*** Source material ***

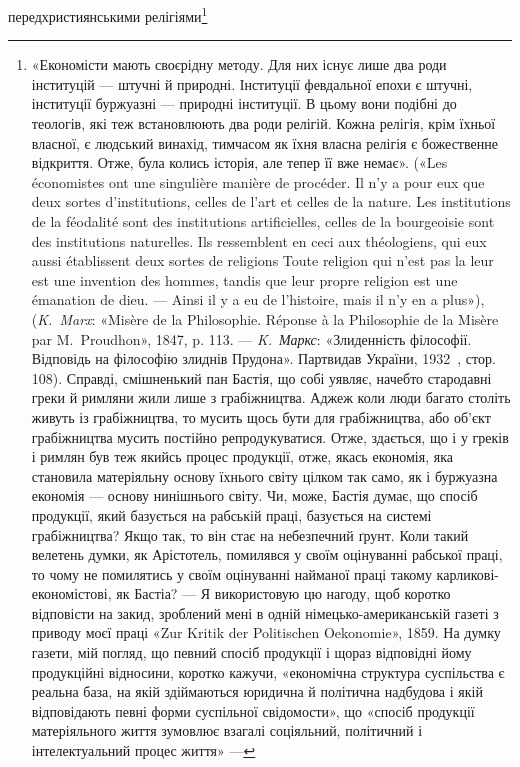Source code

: передхристиянськими релігіями\footnote{
«Економісти мають своєрідну методу. Для них існує лише два
роди інституцій — штучні й природні. Інституції февдальної епохи є
штучні, інституції буржуазні — природні інституції. В цьому вони
подібні до теологів, які теж встановлюють два роди релігій. Кожна релігія,
крім їхньої власної, є людський винахід, тимчасом як їхня власна
релігія є божественне відкриття. Отже, була колись історія, але тепер
її вже немає». («Les économistes ont une singulière manière de procéder.
Il n’y a pour eux que deux sortes d’institutions, celles de l’art et celles de
la nature. Les institutions de la féodalité sont des institutions artificielles,
celles de la bourgeoisie sont des institutions naturelles. Ils ressemblent
en ceci aux théologiens, qui eux aussi établissent deux sortes de religions
Toute religion qui n’est pas la leur est une invention des hommes, tandis
que leur propre religion est une émanation de dieu. — Ainsi il y a eu de
l’histoire, mais il n’y en a plus»), (\emph{K.~Marx}: «Misère de la Philosophie.
Réponse à la Philosophie de la Misère par M.~Proudhon», 1847, p. 113. —
\emph{K.~Маркс}: «Злиденність філософії. Відповідь на філософію злиднів
Прудона». Партвидав України, 1932~, стор. 108). Справді, смішненький
пан Бастія, що собі уявляє, начебто стародавні греки й римляни жили
лише з грабіжництва. Аджеж коли люди багато століть живуть із грабіжництва,
то мусить щось бути для грабіжництва, або об’єкт грабіжництва
мусить постійно репродукуватися. Отже, здається, що і у греків і
римлян був теж якийсь процес продукції, отже, якась економія, яка
становила матеріяльну основу їхнього світу цілком так само, як і буржуазна
економія — основу нинішнього світу. Чи, може, Бастія думає,
що спосіб продукції, який базується на рабській праці, базується на системі
грабіжництва? Якщо так, то він стає на небезпечний ґрунт. Коли
такий велетень думки, як Арістотель, помилявся у своїм оцінуванні рабської
праці, то чому не помилятись у своїм оцінуванні найманої праці
такому карликові-економістові, як Бастіа? — Я використовую цю нагоду,
щоб коротко відповісти на закид, зроблений мені в одній німецько-американській
газеті з приводу моєї праці «Zur Kritik der Politischen
Oekonomie», 1859. На думку газети, мій погляд, що певний спосіб продукції
і щораз відповідні йому продукційні відносини, коротко кажучи,
«економічна структура суспільства є реальна база, на якій здіймаються
юридична й політична надбудова і якій відповідають певні форми
суспільної свідомости», що «спосіб продукції матеріяльного життя зумовлює
взагалі соціяльний, політичний і інтелектуальний процес життя» —
}
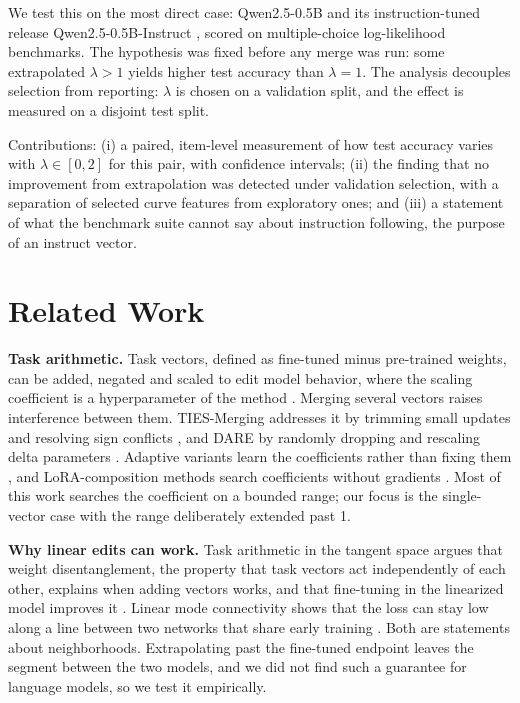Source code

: \documentclass[conference]{IEEEtran}
\begin{document}
We test this on the most direct case: Qwen2.5-0.5B and its instruction-tuned release Qwen2.5-0.5B-Instruct \cite{qwen25}, scored on multiple-choice log-likelihood benchmarks. The hypothesis was fixed before any merge was run: some extrapolated $\lambda>1$ yields higher test accuracy than $\lambda=1$. The analysis decouples selection from reporting: $\lambda$ is chosen on a validation split, and the effect is measured on a disjoint test split.

Contributions: (i) a paired, item-level measurement of how test accuracy varies with $\lambda\in[0,2]$ for this pair, with confidence intervals; (ii) the finding that no improvement from extrapolation was detected under validation selection, with a separation of selected curve features from exploratory ones; and (iii) a statement of what the benchmark suite cannot say about instruction following, the purpose of an instruct vector.

\section{Related Work}
\textbf{Task arithmetic.} Task vectors, defined as fine-tuned minus pre-trained weights, can be added, negated and scaled to edit model behavior, where the scaling coefficient is a hyperparameter of the method \cite{ilharco2022editing}. Merging several vectors raises interference between them. TIES-Merging addresses it by trimming small updates and resolving sign conflicts \cite{yadav2023ties}, and DARE by randomly dropping and rescaling delta parameters \cite{yu2023dare}. Adaptive variants learn the coefficients rather than fixing them \cite{yang2023adamerging}, and LoRA-composition methods search coefficients without gradients \cite{huang2023lorahub}. Most of this work searches the coefficient on a bounded range; our focus is the single-vector case with the range deliberately extended past 1.

\textbf{Why linear edits can work.} Task arithmetic in the tangent space argues that weight disentanglement, the property that task vectors act independently of each other, explains when adding vectors works, and that fine-tuning in the linearized model improves it \cite{ortizjimenez2023tangent}. Linear mode connectivity shows that the loss can stay low along a line between two networks that share early training \cite{frankle2020lmc}. Both are statements about neighborhoods. Extrapolating past the fine-tuned endpoint leaves the segment between the two models, and we did not find such a guarantee for language models, so we test it empirically.
\end{document}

***

== About this task ==
In the data above, the stretch from the line with "певний спосіб продукції" through the line with "We test this" is to be returned exactly, minus any pictures.

== Answer to the exercise ==
Oekonomie», 1859. На думку газети, мій погляд, що певний спосіб продукції
і щораз відповідні йому продукційні відносини, коротко кажучи,
«економічна структура суспільства є реальна база, на якій здіймаються
юридична й політична надбудова і якій відповідають певні форми
суспільної свідомости», що «спосіб продукції матеріяльного життя зумовлює
взагалі соціяльний, політичний і інтелектуальний процес життя» —
}
Source code

: \documentclass[conference]{IEEEtran}
\begin{document}
We test this on the most direct case: Qwen2.5-0.5B and its instruction-tuned release Qwen2.5-0.5B-Instruct \cite{qwen25}, scored on multiple-choice log-likelihood benchmarks. The hypothesis was fixed before any merge was run: some extrapolated $\lambda>1$ yields higher test accuracy than $\lambda=1$. The analysis decouples selection from reporting: $\lambda$ is chosen on a validation split, and the effect is measured on a disjoint test split.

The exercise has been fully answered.